→ Prompt
Up to and including the line with "model-level safety ranking.", please reproduce the lines below exactly, beginning with the first.

→ Collected data entries
══════
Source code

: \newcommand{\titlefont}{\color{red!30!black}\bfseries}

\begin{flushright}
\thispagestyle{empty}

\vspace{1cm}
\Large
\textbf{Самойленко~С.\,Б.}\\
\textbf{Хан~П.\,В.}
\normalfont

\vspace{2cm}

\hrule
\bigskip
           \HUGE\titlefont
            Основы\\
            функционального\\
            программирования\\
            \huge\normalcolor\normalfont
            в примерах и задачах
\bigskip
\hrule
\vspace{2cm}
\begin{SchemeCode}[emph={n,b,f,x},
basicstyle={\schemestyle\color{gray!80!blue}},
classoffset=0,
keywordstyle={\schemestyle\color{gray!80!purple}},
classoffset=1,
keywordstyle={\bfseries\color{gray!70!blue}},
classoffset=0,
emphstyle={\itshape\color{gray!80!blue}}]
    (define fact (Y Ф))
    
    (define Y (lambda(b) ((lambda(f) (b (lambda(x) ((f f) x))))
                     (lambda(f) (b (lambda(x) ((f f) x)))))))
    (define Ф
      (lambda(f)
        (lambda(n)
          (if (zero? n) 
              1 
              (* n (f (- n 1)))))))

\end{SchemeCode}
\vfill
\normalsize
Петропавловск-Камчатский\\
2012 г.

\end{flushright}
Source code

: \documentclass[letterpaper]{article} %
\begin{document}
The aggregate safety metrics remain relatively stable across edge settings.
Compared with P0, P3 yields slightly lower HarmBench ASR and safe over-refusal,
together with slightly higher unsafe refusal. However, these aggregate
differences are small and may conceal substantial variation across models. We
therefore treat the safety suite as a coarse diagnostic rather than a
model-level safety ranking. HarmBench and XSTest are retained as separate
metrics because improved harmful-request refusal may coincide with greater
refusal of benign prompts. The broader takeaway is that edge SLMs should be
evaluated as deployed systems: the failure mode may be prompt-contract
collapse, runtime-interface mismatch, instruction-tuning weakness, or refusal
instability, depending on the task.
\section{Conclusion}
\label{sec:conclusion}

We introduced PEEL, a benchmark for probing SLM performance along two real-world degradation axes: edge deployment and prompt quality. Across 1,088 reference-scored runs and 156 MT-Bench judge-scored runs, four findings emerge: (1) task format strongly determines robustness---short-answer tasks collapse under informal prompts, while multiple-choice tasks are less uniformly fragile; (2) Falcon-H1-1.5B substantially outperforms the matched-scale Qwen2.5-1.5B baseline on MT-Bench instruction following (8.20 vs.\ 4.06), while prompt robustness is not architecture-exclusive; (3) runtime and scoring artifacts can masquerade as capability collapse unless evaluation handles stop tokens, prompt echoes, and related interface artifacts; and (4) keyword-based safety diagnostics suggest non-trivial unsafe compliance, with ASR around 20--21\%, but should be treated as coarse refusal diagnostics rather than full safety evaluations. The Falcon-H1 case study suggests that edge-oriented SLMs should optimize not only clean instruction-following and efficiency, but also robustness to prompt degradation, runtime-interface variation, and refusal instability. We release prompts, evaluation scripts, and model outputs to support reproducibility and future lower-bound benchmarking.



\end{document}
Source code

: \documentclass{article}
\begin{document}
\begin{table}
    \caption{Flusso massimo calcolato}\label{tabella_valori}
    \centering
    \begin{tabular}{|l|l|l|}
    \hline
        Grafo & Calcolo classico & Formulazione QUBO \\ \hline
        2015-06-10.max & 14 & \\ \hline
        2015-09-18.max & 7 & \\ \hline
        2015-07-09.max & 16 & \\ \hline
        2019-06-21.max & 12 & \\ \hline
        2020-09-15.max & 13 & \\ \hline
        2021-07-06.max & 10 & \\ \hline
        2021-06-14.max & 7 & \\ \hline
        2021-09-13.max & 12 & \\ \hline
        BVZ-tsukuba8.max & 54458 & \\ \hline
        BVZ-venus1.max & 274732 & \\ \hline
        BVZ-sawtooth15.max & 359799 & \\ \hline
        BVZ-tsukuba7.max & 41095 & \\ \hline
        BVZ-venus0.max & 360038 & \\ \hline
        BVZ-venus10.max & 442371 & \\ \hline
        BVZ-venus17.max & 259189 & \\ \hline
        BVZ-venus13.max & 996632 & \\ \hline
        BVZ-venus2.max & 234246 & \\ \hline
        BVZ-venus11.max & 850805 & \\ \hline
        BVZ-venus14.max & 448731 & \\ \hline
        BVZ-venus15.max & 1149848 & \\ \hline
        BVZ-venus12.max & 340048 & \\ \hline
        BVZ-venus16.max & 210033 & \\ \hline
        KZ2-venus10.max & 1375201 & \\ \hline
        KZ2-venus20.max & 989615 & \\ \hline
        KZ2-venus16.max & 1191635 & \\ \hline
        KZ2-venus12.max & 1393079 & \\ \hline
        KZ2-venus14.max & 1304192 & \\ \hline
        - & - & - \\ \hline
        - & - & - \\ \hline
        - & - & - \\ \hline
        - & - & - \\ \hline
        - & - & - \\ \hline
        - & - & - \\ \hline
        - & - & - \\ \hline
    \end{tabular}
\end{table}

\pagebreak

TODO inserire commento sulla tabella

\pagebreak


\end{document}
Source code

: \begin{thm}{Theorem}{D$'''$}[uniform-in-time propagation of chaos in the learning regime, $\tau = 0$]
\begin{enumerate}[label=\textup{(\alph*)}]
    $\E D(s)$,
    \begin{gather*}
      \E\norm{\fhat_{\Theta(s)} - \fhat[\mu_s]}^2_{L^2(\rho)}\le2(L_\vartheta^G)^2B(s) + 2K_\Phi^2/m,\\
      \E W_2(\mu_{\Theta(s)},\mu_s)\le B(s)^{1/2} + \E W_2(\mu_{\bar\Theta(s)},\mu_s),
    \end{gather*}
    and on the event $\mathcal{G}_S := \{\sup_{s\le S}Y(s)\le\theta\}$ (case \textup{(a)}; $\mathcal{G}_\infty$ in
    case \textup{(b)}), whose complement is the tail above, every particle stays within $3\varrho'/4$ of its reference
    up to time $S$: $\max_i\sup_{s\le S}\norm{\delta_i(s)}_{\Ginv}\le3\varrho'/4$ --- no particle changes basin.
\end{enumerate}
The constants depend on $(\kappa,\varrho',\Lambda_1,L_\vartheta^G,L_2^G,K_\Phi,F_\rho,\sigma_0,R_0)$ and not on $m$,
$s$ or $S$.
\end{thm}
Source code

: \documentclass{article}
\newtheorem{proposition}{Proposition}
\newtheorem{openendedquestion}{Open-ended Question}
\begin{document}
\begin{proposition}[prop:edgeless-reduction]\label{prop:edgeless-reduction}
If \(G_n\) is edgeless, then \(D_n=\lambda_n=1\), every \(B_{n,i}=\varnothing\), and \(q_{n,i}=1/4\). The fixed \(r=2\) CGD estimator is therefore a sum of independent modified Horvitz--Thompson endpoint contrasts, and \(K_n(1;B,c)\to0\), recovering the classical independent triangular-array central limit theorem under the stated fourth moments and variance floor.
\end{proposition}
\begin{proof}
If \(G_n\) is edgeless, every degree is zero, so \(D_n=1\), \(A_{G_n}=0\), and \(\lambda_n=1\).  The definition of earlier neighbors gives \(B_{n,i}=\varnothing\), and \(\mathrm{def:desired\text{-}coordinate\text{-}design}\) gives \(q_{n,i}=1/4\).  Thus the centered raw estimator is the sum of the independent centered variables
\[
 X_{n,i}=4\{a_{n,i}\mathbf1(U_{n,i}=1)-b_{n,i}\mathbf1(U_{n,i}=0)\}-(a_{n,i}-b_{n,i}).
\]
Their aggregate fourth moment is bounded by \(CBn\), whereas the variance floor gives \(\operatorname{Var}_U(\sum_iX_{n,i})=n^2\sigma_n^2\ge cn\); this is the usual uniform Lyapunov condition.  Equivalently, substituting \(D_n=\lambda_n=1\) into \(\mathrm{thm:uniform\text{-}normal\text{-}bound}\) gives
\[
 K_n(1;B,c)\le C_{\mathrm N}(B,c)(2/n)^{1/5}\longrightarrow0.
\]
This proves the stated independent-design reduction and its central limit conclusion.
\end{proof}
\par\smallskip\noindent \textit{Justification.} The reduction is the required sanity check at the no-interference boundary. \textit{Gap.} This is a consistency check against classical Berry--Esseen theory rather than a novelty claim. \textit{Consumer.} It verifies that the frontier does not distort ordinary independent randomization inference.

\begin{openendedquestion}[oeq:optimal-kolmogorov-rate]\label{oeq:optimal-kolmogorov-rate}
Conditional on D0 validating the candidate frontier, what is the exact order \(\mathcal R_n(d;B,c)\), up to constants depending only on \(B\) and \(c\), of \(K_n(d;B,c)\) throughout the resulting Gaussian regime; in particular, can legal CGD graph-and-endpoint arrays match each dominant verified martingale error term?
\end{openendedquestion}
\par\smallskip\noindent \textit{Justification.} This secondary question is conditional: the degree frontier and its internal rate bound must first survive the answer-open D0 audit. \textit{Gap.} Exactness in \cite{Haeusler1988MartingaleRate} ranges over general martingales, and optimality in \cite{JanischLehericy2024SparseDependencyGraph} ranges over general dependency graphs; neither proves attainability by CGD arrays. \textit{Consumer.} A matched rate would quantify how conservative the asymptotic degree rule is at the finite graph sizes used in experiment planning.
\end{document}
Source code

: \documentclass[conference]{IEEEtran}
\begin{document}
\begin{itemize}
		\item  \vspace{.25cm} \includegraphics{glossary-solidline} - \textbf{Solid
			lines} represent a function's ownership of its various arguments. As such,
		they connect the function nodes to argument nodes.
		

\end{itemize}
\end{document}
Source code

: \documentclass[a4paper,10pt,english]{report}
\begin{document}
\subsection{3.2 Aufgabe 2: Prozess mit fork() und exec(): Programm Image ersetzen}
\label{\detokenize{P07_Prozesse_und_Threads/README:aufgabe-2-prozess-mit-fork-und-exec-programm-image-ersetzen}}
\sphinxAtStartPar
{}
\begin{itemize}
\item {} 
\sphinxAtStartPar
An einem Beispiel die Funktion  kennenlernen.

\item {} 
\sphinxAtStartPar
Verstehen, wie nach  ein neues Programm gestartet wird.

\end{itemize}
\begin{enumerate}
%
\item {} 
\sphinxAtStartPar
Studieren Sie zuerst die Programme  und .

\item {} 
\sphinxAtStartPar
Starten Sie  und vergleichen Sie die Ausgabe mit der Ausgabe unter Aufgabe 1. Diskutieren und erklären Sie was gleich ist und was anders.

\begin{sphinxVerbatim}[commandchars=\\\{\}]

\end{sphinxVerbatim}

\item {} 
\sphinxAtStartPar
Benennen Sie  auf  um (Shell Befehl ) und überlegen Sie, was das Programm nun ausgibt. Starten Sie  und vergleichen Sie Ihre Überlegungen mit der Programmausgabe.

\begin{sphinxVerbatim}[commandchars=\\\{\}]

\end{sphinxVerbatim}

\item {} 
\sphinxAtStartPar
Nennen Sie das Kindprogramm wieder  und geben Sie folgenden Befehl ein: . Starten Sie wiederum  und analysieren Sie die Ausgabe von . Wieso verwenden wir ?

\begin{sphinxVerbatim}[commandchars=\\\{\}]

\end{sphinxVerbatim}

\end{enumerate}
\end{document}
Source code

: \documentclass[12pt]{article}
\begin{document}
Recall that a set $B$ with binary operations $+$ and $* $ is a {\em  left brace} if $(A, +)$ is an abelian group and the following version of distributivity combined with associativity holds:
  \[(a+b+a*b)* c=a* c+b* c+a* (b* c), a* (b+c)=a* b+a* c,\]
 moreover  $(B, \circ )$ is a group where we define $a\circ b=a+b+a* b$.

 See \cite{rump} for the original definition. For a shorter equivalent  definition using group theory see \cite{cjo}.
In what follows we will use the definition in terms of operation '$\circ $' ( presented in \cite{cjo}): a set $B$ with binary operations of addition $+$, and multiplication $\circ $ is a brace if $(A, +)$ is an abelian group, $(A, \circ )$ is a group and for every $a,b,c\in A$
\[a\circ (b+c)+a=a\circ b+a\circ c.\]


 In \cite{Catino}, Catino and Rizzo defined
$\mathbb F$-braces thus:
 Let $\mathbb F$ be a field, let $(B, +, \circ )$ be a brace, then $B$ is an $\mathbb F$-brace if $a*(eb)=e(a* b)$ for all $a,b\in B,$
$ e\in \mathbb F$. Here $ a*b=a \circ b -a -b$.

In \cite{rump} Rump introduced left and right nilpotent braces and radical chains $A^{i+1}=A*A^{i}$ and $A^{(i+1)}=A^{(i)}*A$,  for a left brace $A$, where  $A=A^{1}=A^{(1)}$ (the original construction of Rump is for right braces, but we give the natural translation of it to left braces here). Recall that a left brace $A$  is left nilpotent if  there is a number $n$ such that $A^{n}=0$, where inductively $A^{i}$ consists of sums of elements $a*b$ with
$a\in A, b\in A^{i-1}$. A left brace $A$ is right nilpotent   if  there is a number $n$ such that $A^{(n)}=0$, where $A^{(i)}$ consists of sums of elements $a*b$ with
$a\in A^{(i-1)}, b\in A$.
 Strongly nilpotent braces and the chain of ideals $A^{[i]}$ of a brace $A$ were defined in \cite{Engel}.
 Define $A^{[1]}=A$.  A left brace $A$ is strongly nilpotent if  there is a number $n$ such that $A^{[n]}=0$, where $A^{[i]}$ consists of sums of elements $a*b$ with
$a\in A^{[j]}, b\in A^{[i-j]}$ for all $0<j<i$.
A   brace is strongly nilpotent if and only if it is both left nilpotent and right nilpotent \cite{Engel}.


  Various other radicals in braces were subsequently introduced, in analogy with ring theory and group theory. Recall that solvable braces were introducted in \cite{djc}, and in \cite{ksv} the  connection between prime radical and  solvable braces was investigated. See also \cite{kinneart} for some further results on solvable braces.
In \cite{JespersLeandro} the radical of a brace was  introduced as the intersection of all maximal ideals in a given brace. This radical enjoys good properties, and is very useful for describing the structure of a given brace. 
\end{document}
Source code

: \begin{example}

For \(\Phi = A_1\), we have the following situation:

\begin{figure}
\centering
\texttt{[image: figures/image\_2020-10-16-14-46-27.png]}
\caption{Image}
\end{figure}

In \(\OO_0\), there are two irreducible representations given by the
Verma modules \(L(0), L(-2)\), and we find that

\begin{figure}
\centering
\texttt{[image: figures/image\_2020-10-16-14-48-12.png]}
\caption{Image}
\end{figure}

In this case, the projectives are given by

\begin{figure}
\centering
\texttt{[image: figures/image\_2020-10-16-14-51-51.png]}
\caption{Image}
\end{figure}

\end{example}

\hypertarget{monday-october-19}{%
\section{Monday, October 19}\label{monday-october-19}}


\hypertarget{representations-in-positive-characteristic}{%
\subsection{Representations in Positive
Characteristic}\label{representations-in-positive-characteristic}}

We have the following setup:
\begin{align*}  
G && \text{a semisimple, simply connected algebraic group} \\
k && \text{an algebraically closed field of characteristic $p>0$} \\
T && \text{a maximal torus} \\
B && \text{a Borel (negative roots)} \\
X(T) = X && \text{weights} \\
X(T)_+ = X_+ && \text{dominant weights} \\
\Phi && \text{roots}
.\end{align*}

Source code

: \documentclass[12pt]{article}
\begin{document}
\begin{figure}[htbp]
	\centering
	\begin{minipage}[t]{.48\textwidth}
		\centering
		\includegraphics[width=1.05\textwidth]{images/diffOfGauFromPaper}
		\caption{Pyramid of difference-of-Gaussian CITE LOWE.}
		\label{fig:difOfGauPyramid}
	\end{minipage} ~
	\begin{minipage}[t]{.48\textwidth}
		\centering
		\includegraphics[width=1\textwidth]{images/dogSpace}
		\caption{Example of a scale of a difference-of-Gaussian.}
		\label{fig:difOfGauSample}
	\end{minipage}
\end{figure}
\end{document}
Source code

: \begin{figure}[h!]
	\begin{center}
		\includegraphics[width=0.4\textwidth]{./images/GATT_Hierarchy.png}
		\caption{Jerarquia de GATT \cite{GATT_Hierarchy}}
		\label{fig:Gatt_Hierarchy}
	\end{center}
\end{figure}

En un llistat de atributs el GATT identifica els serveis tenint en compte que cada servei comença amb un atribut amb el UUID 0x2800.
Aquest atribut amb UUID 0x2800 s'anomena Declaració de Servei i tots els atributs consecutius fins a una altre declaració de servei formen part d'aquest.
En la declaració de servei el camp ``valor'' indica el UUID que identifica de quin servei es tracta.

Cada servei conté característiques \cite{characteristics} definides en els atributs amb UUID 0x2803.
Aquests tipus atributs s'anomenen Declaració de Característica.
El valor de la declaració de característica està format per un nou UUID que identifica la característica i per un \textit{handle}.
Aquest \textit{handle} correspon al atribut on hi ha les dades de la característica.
══════
→ Answer to this task
Source code

: \newcommand{\titlefont}{\color{red!30!black}\bfseries}

\begin{flushright}
\thispagestyle{empty}

\vspace{1cm}
\Large
\textbf{Самойленко~С.\,Б.}\\
\textbf{Хан~П.\,В.}
\normalfont

\vspace{2cm}

\hrule
\bigskip
           \HUGE\titlefont
            Основы\\
            функционального\\
            программирования\\
            \huge\normalcolor\normalfont
            в примерах и задачах
\bigskip
\hrule
\vspace{2cm}
\begin{SchemeCode}[emph={n,b,f,x},
basicstyle={\schemestyle\color{gray!80!blue}},
classoffset=0,
keywordstyle={\schemestyle\color{gray!80!purple}},
classoffset=1,
keywordstyle={\bfseries\color{gray!70!blue}},
classoffset=0,
emphstyle={\itshape\color{gray!80!blue}}]
    (define fact (Y Ф))
    
    (define Y (lambda(b) ((lambda(f) (b (lambda(x) ((f f) x))))
                     (lambda(f) (b (lambda(x) ((f f) x)))))))
    (define Ф
      (lambda(f)
        (lambda(n)
          (if (zero? n) 
              1 
              (* n (f (- n 1)))))))

\end{SchemeCode}
\vfill
\normalsize
Петропавловск-Камчатский\\
2012 г.

\end{flushright}
Source code

: \documentclass[letterpaper]{article} %
\begin{document}
The aggregate safety metrics remain relatively stable across edge settings.
Compared with P0, P3 yields slightly lower HarmBench ASR and safe over-refusal,
together with slightly higher unsafe refusal. However, these aggregate
differences are small and may conceal substantial variation across models. We
therefore treat the safety suite as a coarse diagnostic rather than a
model-level safety ranking. HarmBench and XSTest are retained as separate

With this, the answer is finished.